Deciding to hold graduation may cause some concern among students and families. The following are some questions you should be prepared to answer:

    • How did the district come to the conclusion that the event is safe?
    • How will you keep everyone safe at the event?
    • Is it OK for people over the age of 65 or who are immunocompromised to attend commencement?
    • Will there be an opportunity to take part in commencement virtually?
    • Should students and families quarantine themselves after taking part in graduation?

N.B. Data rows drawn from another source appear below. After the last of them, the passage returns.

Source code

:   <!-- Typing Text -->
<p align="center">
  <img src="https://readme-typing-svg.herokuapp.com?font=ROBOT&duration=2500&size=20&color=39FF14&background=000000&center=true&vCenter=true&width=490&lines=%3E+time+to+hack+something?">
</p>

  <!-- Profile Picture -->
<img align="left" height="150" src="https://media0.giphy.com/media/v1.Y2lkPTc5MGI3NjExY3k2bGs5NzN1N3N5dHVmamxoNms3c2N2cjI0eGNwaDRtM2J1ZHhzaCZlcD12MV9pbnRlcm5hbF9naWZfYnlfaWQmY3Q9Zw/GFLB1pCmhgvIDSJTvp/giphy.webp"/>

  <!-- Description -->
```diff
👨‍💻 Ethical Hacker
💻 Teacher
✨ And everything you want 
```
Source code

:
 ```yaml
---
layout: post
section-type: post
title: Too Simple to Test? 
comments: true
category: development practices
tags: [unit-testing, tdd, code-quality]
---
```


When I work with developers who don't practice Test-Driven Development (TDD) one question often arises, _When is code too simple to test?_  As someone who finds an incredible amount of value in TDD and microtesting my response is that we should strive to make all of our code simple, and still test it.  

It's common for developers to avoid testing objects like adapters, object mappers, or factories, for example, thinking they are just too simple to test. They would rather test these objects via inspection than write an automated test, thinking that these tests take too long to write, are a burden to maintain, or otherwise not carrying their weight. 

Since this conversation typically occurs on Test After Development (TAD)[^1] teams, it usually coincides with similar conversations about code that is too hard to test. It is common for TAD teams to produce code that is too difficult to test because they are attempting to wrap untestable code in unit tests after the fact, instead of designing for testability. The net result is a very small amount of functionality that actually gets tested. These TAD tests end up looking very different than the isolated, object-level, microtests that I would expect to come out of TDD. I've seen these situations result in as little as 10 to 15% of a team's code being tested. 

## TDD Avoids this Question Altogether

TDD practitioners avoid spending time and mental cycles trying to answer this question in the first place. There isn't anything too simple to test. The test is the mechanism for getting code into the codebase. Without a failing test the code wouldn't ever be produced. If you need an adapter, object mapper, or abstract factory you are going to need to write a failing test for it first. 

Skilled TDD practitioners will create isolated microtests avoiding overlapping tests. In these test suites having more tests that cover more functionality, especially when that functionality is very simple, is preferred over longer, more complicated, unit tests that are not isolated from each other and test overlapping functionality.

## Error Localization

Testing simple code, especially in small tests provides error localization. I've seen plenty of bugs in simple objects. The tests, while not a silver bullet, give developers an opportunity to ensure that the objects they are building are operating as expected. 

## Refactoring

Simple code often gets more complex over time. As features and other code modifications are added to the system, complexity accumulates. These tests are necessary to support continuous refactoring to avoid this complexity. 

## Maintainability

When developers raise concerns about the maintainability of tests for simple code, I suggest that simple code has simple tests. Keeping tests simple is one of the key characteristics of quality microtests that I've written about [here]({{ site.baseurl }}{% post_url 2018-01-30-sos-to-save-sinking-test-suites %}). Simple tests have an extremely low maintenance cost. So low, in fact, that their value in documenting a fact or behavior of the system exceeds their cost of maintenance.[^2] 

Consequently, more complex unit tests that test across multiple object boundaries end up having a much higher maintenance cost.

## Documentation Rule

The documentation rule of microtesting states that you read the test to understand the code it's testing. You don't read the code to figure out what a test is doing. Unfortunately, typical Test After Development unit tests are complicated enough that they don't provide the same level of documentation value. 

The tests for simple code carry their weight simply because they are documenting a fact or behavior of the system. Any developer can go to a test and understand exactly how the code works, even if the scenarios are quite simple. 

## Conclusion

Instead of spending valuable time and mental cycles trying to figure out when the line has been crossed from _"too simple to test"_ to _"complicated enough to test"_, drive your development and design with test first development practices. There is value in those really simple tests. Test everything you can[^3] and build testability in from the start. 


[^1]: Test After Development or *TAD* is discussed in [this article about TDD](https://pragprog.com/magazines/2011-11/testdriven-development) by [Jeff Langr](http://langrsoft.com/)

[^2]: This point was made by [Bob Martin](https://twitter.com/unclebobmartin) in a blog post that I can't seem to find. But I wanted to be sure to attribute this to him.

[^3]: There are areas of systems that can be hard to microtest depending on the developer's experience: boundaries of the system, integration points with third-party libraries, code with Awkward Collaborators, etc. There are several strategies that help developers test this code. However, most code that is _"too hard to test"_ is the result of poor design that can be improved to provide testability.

Celebrating the Class of 2020

As we view the current situation, the most likely scenario that most high school graduation ceremonies across the country will be canceled or postponed this school year. This decision, while necessary, will cause disappointment for seniors and their families.

Understanding this, the Storm Lake Community School District in western Iowa has led the way in celebrating graduates in alternative and creative ways. For example, the district created a social media template for each senior student. It includes a photo of when the student was young and a more recent photo—usually a senior portrait.

Over the past few weeks, the district has been sharing customized versions for each senior. This has been very special for the Class of 2020, who are still unsure whether they will be taking part in a true commencement ceremony.

Above all else, clear and proactive communication is key when it comes to upcoming events like graduation. You may not know for sure how the event will look, or if it will take place at all, but you can communicate now to make sure your students, staff and families are effectively updated and informed.